International Diversity Jurisdiction Is Determined by Member Investors of an LLC Functional Equivalent: Seventh Circuit | Practical Law

The US Court of Appeals for the Seventh Circuit, in Fellowes, Inc. v. Changzhou Xinrui Fellowes Office Equipment Company Ltd., held that if a foreign entity's structure is functionally identical to a limited liability company (LLC), there can be no diversity jurisdiction where there is shared citizenship between any of the entity's member investors and the opposing party.

International Diversity Jurisdiction Is Determined by Member Investors of an LLC Functional Equivalent: Seventh Circuit

by Practical Law Litigation
Published on 29 Jul 2014USA (National/Federal)
The US Court of Appeals for the Seventh Circuit, in Fellowes, Inc. v. Changzhou Xinrui Fellowes Office Equipment Company Ltd., held that if a foreign entity's structure is functionally identical to a limited liability company (LLC), there can be no diversity jurisdiction where there is shared citizenship between any of the entity's member investors and the opposing party.
On July 22, 2014, the US Court of Appeals for the Seventh Circuit, in Fellowes v. Changzhou Xinrui Fellowes Office Equipment Company Ltd., held that if a foreign entity's structure is functionally identical to a limited liability company (LLC), there can be no diversity jurisdiction where there is shared citizenship between any of the entity's member investors and the opposing party (No. 12-3124, (7th Cir. July 22, 2014)).
The plaintiff, Fellowes, Inc., is a citizen of Illinois. The defendant, Changzhou Fellowes, is a business established under the laws of China. The plaintiff filed a breach of contract suit in federal district court against the defendant under international diversity jurisdiction, 28 U.S.C. § 1332(a)(2). The district court entered a preliminary injunction for the plaintiff. The defendant appealed arguing that:
  • It should have been treated as an LLC, which has the citizenship of every member investor.

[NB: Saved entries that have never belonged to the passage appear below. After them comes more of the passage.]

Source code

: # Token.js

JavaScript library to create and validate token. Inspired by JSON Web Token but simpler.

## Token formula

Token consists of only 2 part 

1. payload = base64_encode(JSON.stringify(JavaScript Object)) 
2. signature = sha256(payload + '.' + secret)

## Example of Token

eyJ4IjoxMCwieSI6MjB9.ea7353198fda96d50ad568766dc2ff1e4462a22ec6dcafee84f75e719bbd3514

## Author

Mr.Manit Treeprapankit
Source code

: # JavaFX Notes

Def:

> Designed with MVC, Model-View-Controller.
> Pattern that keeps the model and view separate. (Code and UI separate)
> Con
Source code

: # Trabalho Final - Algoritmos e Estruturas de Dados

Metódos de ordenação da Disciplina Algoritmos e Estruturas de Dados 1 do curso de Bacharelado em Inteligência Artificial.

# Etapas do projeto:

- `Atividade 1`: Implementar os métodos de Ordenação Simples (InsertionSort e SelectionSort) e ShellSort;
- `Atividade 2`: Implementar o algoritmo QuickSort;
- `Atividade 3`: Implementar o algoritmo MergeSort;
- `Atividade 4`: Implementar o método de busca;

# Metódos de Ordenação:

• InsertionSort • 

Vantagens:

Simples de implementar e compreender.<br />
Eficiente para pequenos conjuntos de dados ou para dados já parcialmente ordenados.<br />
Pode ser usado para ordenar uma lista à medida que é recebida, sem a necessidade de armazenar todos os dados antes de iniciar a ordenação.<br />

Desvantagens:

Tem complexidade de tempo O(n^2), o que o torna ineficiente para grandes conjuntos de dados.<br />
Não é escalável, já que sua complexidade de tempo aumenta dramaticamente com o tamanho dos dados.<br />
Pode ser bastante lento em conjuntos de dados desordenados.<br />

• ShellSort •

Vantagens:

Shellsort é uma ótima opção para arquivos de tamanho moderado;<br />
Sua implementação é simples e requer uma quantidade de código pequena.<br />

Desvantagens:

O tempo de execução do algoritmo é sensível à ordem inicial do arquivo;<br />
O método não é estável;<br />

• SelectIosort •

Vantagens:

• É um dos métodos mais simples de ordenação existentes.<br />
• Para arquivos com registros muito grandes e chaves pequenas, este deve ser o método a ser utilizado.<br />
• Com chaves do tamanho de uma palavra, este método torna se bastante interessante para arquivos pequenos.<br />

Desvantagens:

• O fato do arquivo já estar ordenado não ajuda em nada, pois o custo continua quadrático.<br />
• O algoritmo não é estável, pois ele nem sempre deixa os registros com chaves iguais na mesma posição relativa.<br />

  • The court lacked diversity jurisdiction since one of its member investors, like plaintiff, was a citizen of Illinois.
The Seventh Circuit agreed with the defendant and vacated and remanded the case. In determining that the defendant should be treated as an LLC, the court noted that:
  • The plaintiff referred to the defendant as an LLC in its complaint.

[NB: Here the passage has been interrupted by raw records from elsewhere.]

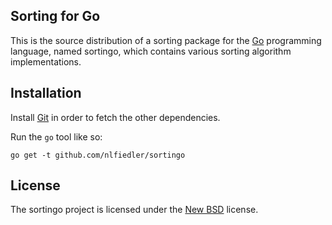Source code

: ## Sorting for Go ##

This is the source distribution of a sorting package for the
[Go](http://golang.org) programming language, named sortingo, which contains
various sorting algorithm implementations.

## Installation ##

Install [Git](http://git-scm.com) in order to fetch the other dependencies.

Run the `go` tool like so:

    go get -t github.com/nlfiedler/sortingo

## License ##

The sortingo project is licensed under the
[New BSD](http://opensource.org/licenses/BSD-3-Clause) license.
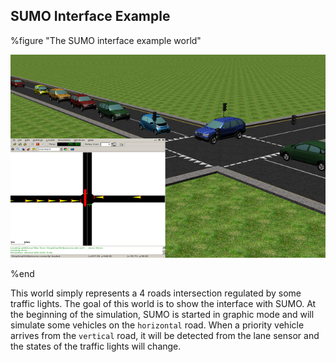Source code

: ## SUMO Interface Example

%figure "The SUMO interface example world"

![sumo_interface_example.png](images/sumo_interface_example.png)

%end

This world simply represents a 4 roads intersection regulated by some traffic lights.
The goal of this world is to show the interface with SUMO.
At the beginning of the simulation, SUMO is started in graphic mode and will simulate some vehicles on the `horizontal` road.
When a priority vehicle arrives from the `vertical` road, it will be detected from the lane sensor and the states of the traffic lights will change.
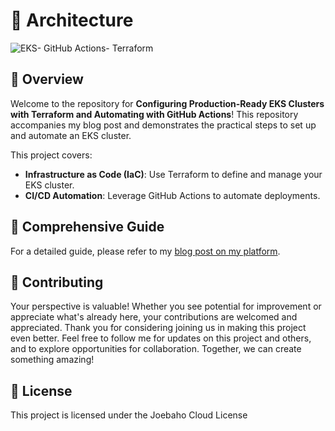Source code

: # 🚀 Architecture

![EKS- GitHub Actions- Terraform](assets/Presentation1.gif)

## 🌟 Overview

Welcome to the repository for **Configuring Production-Ready EKS Clusters with Terraform and Automating with GitHub Actions**! This repository accompanies my blog post and demonstrates the practical steps to set up and automate an EKS cluster.

This project covers:
- **Infrastructure as Code (IaC)**: Use Terraform to define and manage your EKS cluster.
- **CI/CD Automation**: Leverage GitHub Actions to automate deployments.

## 🌟 Comprehensive Guide
For a detailed guide, please refer to my [blog post on my platform](https://platform.joebahocloud.com).

## 🤝 Contributing
Your perspective is valuable! Whether you see potential for improvement or appreciate what's already here, your contributions are welcomed and appreciated. Thank you for considering joining us in making this project even better. Feel free to follow me for updates on this project and others, and to explore opportunities for collaboration. Together, we can create something amazing!

## 📄 License
This project is licensed under the Joebaho Cloud License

  • The defendant described itself as an LLC.
  • Both parties agreed that the defendant has members with inalienable membership, rather than shareholders.

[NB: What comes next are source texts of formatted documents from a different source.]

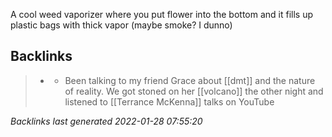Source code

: A cool weed vaporizer where you put flower into the bottom and it fills up plastic bags with thick vapor (maybe smoke? I dunno)

## Backlinks

> - [](2021-01-04.md)
>   - Been talking to my friend Grace about [[dmt]] and the nature of reality. We got stoned on her [[volcano]] the other night and listened to [[Terrance McKenna]] talks on YouTube

_Backlinks last generated 2022-01-28 07:55:20_
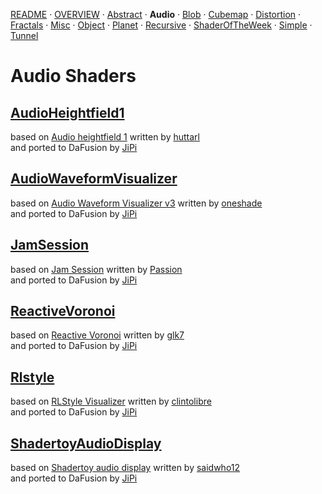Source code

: 
  <!--                                                             -->
  <!--           THIS IS AN AUTOMATICALLY GENERATED FILE           -->
  <!--                                                             -->
  <!--                  D O   N O T   E D I T ! ! !                -->
  <!--                                                             -->
  <!--  ALL CHANGES WILL BE OVERWRITTEN WITHOUT ANY FURTHER NOTICE -->
  <!--                                                             -->


[README](../README.md) · [OVERVIEW](../OVERVIEW.md) · [Abstract](../Abstract/README.md) · **Audio** · [Blob](../Blob/README.md) · [Cubemap](../Cubemap/README.md) · [Distortion](../Distortion/README.md) · [Fractals](../Fractals/README.md) · [Misc](../Misc/README.md) · [Object](../Object/README.md) · [Planet](../Planet/README.md) · [Recursive](../Recursive/README.md) · [ShaderOfTheWeek](../ShaderOfTheWeek/README.md) · [Simple](../Simple/README.md) · [Tunnel](../Tunnel/README.md)

# Audio Shaders

## **[AudioHeightfield1](AudioHeightfield1.md)**
based on [Audio heightfield 1](https://www.shadertoy.com/view/ldXGzN) written by [huttarl](https://www.shadertoy.com/user/huttarl)<br />and ported to DaFusion by [JiPi](../../Site/Profiles/JiPi.md)

## **[AudioWaveformVisualizer](AudioWaveformVisualizer.md)**
based on [Audio Waveform Visualizer v3](https://www.shadertoy.com/view/wd3Bzl) written by [oneshade](https://www.shadertoy.com/user/oneshade)<br />and ported to DaFusion by [JiPi](../../Site/Profiles/JiPi.md)

## **[JamSession](JamSession.md)**
based on [Jam Session](https://www.shadertoy.com/view/XdsyW4) written by [Passion](https://www.shadertoy.com/user/Passion)<br />and ported to DaFusion by [JiPi](../../Site/Profiles/JiPi.md)

## **[ReactiveVoronoi](ReactiveVoronoi.md)**
based on [Reactive Voronoi](https://www.shadertoy.com/view/Ml3GDX) written by [glk7](https://www.shadertoy.com/user/glk7)<br />and ported to DaFusion by [JiPi](../../Site/Profiles/JiPi.md)

## **[Rlstyle](Rlstyle.md)**
based on [RLStyle Visualizer](https://www.shadertoy.com/view/llXyzN) written by [clintolibre](https://www.shadertoy.com/user/clintolibre)<br />and ported to DaFusion by [JiPi](../../Site/Profiles/JiPi.md)

## **[ShadertoyAudioDisplay](ShadertoyAudioDisplay.md)**
based on [Shadertoy audio display](https://www.shadertoy.com/view/MtVfWh) written by [saidwho12](https://www.shadertoy.com/user/saidwho12)<br />and ported to DaFusion by [JiPi](../../Site/Profiles/JiPi.md)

The court held that since the defendant's structure is functionally identical to an LLC, it must be treated in the same manner as a domestic LLC for the purpose of determining diversity jurisdiction. Therefore, there was no diversity jurisdiction because the plaintiff and one of the defendant's member investors shared citizenship.
The Seventh Circuit further noted that it was not circumscribed by the juridical-entity approach in People of Puerto Rico v. Russell & Co., Sucesores S. En. C., 288 U.S. 476 (1933), where the US Supreme Court held that a Puerto Rican entity known as a sociedad en comandita should be treated as a citizen of Puerto Rico for purposes of determining federal-court jurisdiction. The Seventh Circuit clarified that such an approach was limited to the sociedad en comandita and no other foreign entity.